Exercise goal: Pull every line holding the word "caption" from the data below and copy it.

Data entries
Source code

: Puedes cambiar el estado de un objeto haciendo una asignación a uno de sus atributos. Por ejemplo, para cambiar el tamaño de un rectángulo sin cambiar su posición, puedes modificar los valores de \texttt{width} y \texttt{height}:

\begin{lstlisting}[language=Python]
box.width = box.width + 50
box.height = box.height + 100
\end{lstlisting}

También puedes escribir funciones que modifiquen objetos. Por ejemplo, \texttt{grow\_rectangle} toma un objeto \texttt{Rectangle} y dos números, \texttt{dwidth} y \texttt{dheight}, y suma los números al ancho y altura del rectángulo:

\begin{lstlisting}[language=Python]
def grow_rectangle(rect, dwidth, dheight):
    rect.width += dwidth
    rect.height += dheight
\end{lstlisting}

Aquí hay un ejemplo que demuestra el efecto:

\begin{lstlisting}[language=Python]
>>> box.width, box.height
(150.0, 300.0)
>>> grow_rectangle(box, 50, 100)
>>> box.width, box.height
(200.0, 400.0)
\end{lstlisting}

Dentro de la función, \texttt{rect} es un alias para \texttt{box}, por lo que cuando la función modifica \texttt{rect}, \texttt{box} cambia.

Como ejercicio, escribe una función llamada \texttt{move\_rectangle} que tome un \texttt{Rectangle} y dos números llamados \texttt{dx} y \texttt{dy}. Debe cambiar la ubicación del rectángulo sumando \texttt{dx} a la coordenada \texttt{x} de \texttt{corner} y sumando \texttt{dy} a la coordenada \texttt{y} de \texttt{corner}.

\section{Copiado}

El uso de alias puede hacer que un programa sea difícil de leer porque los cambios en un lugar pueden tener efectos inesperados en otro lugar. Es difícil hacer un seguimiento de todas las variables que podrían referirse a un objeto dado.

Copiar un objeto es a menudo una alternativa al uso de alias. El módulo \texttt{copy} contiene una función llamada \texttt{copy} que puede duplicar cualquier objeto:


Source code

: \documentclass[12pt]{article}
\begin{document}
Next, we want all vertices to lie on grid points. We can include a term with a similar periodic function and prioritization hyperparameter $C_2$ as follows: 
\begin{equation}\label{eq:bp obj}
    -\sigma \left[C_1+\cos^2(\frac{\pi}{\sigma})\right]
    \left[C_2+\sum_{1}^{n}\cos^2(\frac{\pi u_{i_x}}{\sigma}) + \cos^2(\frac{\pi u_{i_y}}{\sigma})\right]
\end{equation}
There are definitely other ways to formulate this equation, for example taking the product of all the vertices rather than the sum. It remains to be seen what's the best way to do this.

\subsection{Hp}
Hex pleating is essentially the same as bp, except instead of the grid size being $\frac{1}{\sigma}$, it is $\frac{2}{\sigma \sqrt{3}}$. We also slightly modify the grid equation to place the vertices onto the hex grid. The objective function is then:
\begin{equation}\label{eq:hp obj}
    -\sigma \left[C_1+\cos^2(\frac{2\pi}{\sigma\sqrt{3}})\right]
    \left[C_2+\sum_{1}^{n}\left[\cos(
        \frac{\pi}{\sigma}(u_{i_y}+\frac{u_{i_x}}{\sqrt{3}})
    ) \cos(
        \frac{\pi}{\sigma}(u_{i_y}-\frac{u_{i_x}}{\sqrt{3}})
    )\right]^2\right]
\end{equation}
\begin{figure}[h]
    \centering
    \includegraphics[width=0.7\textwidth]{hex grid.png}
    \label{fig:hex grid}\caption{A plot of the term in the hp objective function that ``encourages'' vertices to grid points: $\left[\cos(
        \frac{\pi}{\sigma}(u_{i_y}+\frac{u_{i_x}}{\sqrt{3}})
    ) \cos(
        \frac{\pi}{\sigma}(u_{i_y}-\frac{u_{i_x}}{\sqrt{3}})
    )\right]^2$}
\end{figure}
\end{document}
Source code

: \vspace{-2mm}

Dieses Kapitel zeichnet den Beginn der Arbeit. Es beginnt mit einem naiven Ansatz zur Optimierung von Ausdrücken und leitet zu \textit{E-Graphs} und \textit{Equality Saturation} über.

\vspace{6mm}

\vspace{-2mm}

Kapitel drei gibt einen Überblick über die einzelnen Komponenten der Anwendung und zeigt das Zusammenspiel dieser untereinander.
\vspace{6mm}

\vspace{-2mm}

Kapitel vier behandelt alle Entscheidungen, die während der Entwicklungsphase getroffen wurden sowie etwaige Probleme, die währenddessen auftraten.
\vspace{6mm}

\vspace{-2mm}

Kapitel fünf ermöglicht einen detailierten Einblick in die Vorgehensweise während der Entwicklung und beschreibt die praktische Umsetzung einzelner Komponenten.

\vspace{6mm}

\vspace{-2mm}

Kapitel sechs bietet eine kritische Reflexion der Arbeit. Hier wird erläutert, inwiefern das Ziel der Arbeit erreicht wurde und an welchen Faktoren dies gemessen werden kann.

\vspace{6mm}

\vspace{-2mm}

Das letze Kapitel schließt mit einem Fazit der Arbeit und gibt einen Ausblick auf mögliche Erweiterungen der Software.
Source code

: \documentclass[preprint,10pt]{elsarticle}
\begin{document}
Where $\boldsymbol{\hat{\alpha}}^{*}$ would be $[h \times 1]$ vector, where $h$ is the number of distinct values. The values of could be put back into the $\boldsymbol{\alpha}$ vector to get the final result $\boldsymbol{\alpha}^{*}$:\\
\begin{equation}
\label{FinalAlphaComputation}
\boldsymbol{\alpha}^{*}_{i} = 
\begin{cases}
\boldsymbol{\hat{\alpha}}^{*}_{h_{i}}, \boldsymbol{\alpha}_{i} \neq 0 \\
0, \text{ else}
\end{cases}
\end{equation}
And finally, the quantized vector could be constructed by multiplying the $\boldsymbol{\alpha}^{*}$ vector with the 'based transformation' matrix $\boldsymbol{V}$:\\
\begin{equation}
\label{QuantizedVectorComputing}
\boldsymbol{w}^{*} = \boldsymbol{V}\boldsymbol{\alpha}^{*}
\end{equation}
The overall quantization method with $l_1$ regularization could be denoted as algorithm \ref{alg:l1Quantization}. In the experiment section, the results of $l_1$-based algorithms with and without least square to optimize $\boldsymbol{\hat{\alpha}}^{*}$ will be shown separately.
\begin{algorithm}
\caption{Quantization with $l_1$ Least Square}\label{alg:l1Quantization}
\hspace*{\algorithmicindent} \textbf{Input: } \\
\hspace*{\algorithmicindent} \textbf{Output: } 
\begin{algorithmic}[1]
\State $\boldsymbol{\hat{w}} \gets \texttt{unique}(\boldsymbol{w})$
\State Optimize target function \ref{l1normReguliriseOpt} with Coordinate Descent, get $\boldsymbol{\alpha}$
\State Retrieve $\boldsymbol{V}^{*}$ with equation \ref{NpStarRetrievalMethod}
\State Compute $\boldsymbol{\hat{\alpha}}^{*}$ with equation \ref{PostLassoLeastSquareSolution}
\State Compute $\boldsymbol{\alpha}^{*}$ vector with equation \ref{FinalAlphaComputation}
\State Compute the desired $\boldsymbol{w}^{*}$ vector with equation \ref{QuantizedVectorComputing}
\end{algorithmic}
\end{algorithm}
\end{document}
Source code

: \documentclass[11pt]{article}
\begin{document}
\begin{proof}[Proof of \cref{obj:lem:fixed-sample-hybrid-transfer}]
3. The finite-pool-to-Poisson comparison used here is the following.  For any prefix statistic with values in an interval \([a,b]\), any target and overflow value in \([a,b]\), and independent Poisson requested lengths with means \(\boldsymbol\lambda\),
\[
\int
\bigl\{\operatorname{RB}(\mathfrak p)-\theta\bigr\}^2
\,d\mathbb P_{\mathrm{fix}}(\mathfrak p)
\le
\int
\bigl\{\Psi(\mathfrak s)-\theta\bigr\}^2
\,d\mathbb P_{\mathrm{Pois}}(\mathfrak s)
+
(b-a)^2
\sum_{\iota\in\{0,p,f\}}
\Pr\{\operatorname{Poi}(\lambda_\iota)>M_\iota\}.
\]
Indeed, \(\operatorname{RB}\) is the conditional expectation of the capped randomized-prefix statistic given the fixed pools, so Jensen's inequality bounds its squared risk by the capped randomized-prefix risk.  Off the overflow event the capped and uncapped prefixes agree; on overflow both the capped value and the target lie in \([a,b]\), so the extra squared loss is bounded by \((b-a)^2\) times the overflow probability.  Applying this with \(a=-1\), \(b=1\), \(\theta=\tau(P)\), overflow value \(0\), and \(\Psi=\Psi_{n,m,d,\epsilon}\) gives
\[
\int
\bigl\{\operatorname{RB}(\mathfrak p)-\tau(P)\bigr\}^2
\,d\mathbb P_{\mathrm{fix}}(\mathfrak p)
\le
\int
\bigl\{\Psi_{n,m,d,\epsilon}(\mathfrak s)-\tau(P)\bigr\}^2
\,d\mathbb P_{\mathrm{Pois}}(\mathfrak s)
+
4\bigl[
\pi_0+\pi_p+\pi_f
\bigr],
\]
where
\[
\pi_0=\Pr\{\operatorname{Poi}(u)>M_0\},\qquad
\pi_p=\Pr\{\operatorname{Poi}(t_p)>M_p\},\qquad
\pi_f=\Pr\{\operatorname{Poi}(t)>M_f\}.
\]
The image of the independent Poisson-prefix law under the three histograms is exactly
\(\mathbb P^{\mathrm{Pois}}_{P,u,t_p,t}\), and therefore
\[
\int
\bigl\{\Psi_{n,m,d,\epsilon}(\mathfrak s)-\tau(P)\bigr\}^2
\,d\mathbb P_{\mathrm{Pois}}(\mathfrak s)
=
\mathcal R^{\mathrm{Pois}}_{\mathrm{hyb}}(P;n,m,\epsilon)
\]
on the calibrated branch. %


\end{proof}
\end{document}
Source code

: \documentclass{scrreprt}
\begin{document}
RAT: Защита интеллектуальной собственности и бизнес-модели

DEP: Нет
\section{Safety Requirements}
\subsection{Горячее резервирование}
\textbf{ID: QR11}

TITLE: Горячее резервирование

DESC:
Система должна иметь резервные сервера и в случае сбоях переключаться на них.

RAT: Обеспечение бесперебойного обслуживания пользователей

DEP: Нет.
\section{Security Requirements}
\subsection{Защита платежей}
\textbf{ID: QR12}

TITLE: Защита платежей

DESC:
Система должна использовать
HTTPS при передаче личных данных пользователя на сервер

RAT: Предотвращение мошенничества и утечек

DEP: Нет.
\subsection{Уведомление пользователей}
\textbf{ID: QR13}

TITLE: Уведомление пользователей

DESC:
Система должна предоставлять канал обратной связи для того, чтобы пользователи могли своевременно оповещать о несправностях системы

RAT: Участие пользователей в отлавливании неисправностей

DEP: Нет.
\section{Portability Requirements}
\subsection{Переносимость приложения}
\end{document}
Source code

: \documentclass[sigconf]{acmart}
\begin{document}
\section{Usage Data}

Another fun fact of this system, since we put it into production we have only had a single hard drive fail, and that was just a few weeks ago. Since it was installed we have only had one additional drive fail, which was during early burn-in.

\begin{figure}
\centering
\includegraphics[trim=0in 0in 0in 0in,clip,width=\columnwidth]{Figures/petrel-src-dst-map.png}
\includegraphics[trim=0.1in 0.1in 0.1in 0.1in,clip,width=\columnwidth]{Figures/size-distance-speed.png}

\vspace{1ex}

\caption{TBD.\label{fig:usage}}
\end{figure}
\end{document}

Response to this task:
    \label{fig:hex grid}\caption{A plot of the term in the hp objective function that ``encourages'' vertices to grid points: $\left[\cos(
\caption{Quantization with $l_1$ Least Square}\label{alg:l1Quantization}
\caption{TBD.\label{fig:usage}}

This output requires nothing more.